Delphi trained on over 400,000 comprehensive health records for 1,258 diseases, alongside factors like sex, body mass index, and other self-reported lifestyle indicators, including smoking and alcohol habits. The AI immediately found trends on the population level based on age and other demographic patterns. For example, the incidence of chickenpox peaked in infancy, whereas asthma tended to stick around. A person’s biological sex also had pronounced effects for risk of diabetes, depression, and heart attack.
For most diseases, Delphi matched or outperformed clinical risk score exams and medical AI predictors for individual diseases. It also beat other algorithms that analyze biomarkers—often specific proteins or other molecules in the blood—at predicting the risk of some diseases up to two decades in advance.
Delphi offers “the great advantage of enabling the simultaneous assessment of more than 1,000 diseases and their timing at any given time,” wrote the team.
The AI was especially helpful for analyzing cardiovascular disease and dementia, with both conditions following a relatively stable pattern of progression. However, it struggled with Type 2 diabetes, which has a more versatile trajectory depending on lifestyle changes.
Next, they challenged Delphi with nearly two million Danish health records without tweaking the algorithm. The database, the Danish National Patient Registry, contains medical records spanning nearly half a century. Delphi’s prediction accuracy barely dropped, suggesting the AI is generalizable to health record datasets beyond those it trained on.
Delphi has other perks. For one, it can generate and learn from synthetic medical records data to reduce the chance it violates participants’ privacy. The AI can also “explain” itself. Some diseases, such as diabetes, are tied to additional health challenges, like issues with a patient’s eyesight or peripheral nerve problems. Delphi clusters these symptoms, making it useful for scientists exploring the genes or cellular drivers behind these connections.

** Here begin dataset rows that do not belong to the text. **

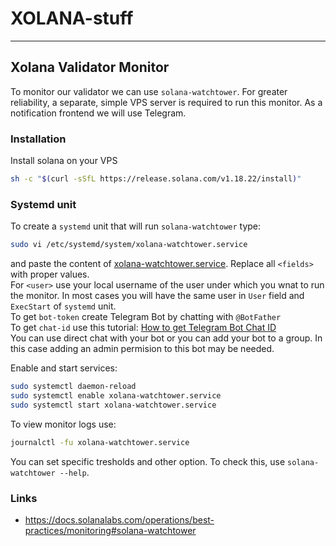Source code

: # XOLANA-stuff

-----

## Xolana Validator Monitor

To monitor our validator we can use `solana-watchtower`. For greater reliability, a separate, simple VPS server is required to run this monitor. 
As a notification frontend we will use Telegram.

### Installation

Install solana on your VPS

```bash
sh -c "$(curl -sSfL https://release.solana.com/v1.18.22/install)"
```

### Systemd unit

To create a `systemd` unit that will run `solana-watchtower` type:

```bash
sudo vi /etc/systemd/system/xolana-watchtower.service
```

and paste the content of [xolana-watchtower.service](https://github.com/DamianPala/XOLANA-stuff/blob/main/xolana-watchtower.service). 
Replace all `<fields>` with proper values.  
For `<user>` use your local username of the user under which you wnat to run the monitor. In most cases you will have the same user in `User` field and `ExecStart` of `systemd` unit.  
To get `bot-token` create Telegram Bot by chatting with `@BotFather`  
To get `chat-id` use this tutorial: [How to get Telegram Bot Chat ID](https://gist.github.com/nafiesl/4ad622f344cd1dc3bb1ecbe468ff9f8a)  
You can use direct chat with your bot or you can add your bot to a group. In this case adding an admin permision to this bot may be needed.

Enable and start services:

```bash
sudo systemctl daemon-reload
sudo systemctl enable xolana-watchtower.service
sudo systemctl start xolana-watchtower.service
```

To view monitor logs use:

```bash
journalctl -fu xolana-watchtower.service
```

You can set specific tresholds and other option. To check this, use `solana-watchtower --help`.

### Links
 - https://docs.solanalabs.com/operations/best-practices/monitoring#solana-watchtower
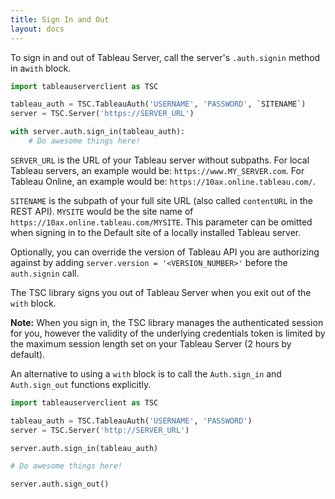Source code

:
 ```yaml
---
title: Sign In and Out
layout: docs
---
```


To sign in and out of Tableau Server, call the server's `.auth.signin` method in a`with` block.

```py
import tableauserverclient as TSC

tableau_auth = TSC.TableauAuth('USERNAME', 'PASSWORD', `SITENAME`)
server = TSC.Server('https://SERVER_URL')

with server.auth.sign_in(tableau_auth):
    # Do awesome things here!
```

`SERVER_URL` is the URL of your Tableau server without subpaths. For local Tableau servers, an example would be: `https://www.MY_SERVER.com`. For Tableau Online, an example would be: `https://10ax.online.tableau.com/`.

`SITENAME` is the subpath of your full site URL (also called `contentURL` in the REST API). `MYSITE` would be the site name of `https://10ax.online.tableau.com/MYSITE`. This parameter can be omitted when signing in to the Default site of a locally installed Tableau server.

Optionally, you can override the version of Tableau API you are authorizing against by adding `server.version = '<VERSION_NUMBER>'` before the `auth.signin` call. 

The TSC library signs you out of Tableau Server when you exit out of the `with` block.

<div class="alert alert-info">
    <b>Note:</b> When you sign in, the TSC library manages the authenticated session for you, however the validity of the underlying 
    credentials token is limited by the maximum session length set on your Tableau Server (2 hours by default).
</div>

An alternative to using a `with` block is to call the `Auth.sign_in` and `Auth.sign_out` functions explicitly.

```py
import tableauserverclient as TSC

tableau_auth = TSC.TableauAuth('USERNAME', 'PASSWORD')
server = TSC.Server('http://SERVER_URL')

server.auth.sign_in(tableau_auth)

# Do awesome things here!

server.auth.sign_out()
```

The team stresses Delphi only reveals association, not causation. But they built the AI so it can easily incorporate other data—such as genomes, diagnostic images, biomarkers, or even data from wearables—to further improve its predictions. They’re now testing the tool in other countries and populations.

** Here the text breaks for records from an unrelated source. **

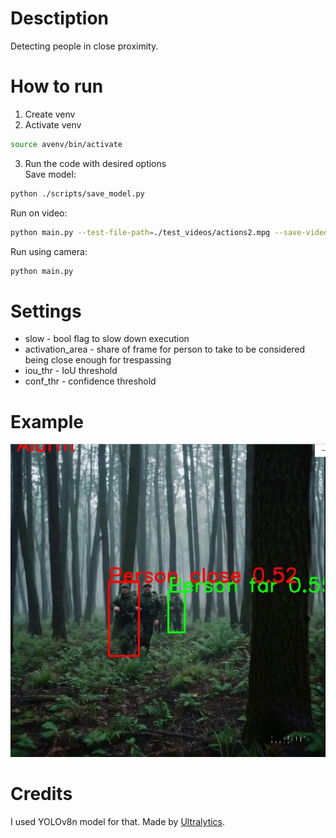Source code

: # Desctiption
Detecting people in close proximity.


# How to run
1. Create venv
2. Activate venv
```bash
source avenv/bin/activate
```
3. Run the code with desired options  
Save model:
```bash
python ./scripts/save_model.py
```

Run on video:
```bash
python main.py --test-file-path=./test_videos/actions2.mpg --save-video
```

Run using camera:
```bash
python main.py
```

# Settings
- slow  - bool flag to slow down execution
- activation_area - share of frame for person to take to be considered being close enough for trespassing
- iou_thr - IoU threshold
- conf_thr - confidence threshold

# Example
![alarm_example](./docs_assets/alarm_example.png)

# Credits
I used YOLOv8n model for that. Made by [Ultralytics](https://docs.ultralytics.com/models/yolov8/).
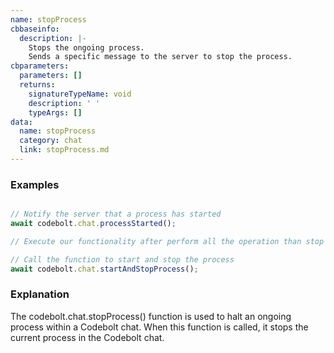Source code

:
 ```yaml
---
name: stopProcess
cbbaseinfo:
  description: |-
    Stops the ongoing process.
    Sends a specific message to the server to stop the process.
cbparameters:
  parameters: []
  returns:
    signatureTypeName: void
    description: ' '
    typeArgs: []
data:
  name: stopProcess
  category: chat
  link: stopProcess.md
---
```

<CBBaseInfo/> 
 <CBParameters/>


### Examples

```js

// Notify the server that a process has started
await codebolt.chat.processStarted();

// Execute our functionality after perform all the operation than stop the chat Process

// Call the function to start and stop the process
await codebolt.chat.startAndStopProcess();

```


### Explanation
The codebolt.chat.stopProcess() function is used to halt an ongoing process within a Codebolt chat. When this function is called, it stops the current process in the Codebolt chat.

Like other AI algorithms, Delphi learns to make predictions from its training data—and that includes the biases therein. UK Biobank health records generally skew white, middle-aged, and educated. For cancer patients, only those who survive are included in the database, which could also influence the AI’s predictions. Very little data is available for people aged 80 and older, so Delphi can’t reliably model their heath trajectory into the twilight years.
Even so, the AI could help find people that would benefit from diagnostic tests or screening programs—such as for breast cancer—even if they don’t meet the conventional criteria.
“This research looks to be a significant step towards scalable, interpretable, and—most importantly—ethically responsible form of predictive modeling in medicine,” said Gustavo Sudre at King’s College London, who was not involved in the study.